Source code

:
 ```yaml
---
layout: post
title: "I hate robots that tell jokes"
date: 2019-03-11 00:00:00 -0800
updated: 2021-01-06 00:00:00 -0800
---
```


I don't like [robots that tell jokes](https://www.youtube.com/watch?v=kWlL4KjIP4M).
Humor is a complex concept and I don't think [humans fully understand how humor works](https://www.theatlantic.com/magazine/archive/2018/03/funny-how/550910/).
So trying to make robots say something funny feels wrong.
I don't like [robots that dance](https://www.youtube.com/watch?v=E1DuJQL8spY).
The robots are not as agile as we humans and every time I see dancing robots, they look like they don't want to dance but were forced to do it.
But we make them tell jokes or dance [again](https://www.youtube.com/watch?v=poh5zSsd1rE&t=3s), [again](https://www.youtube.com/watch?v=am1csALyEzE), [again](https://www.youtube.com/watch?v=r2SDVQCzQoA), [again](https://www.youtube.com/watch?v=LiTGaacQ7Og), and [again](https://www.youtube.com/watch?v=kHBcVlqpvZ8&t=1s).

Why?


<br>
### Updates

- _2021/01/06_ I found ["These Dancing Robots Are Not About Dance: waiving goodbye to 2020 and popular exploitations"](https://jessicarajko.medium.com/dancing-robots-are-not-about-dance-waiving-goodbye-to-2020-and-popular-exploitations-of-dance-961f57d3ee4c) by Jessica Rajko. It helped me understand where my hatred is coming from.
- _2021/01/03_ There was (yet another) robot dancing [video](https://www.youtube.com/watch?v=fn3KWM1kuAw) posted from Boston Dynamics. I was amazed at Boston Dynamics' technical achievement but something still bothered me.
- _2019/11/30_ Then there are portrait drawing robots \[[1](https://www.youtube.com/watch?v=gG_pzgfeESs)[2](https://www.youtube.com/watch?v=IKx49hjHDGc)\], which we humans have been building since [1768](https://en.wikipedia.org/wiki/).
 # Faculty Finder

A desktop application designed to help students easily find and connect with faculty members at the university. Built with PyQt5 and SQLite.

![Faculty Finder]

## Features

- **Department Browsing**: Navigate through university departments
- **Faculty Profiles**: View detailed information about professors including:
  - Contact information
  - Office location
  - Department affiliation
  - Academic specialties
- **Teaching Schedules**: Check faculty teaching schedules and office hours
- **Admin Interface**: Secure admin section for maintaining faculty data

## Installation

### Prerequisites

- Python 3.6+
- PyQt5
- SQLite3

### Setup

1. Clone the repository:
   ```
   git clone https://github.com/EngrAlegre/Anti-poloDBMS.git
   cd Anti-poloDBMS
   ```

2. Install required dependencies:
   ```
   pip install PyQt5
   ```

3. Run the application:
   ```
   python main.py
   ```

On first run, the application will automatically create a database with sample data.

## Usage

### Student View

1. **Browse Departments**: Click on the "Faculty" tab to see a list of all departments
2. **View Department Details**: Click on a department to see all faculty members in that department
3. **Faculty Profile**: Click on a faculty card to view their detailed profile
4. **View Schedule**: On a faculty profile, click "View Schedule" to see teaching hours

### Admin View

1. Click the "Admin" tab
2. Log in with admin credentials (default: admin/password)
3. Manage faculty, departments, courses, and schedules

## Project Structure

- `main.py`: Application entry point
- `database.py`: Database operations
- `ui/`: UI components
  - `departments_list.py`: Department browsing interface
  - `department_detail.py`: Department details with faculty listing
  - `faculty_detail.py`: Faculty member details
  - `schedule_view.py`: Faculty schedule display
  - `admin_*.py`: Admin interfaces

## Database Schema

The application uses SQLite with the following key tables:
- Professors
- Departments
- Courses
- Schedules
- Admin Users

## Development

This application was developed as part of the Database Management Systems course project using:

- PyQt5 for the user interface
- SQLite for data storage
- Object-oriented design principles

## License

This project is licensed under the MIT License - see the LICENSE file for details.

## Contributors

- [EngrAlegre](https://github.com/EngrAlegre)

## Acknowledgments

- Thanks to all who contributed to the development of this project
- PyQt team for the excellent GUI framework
++++++++++++++++++++
■ **Aim of the exercise**
Starting at the line with "2. Install required" and ending at the line with "2. **View Department", print each line of the listing above exactly, with no other lines.

■ **Answer**
2. Install required dependencies:
   ```
   pip install PyQt5
   ```

3. Run the application:
   ```
   python main.py
   ```

On first run, the application will automatically create a database with sample data.

## Usage

### Student View

1. **Browse Departments**: Click on the "Faculty" tab to see a list of all departments
2. **View Department Details**: Click on a department to see all faculty members in that department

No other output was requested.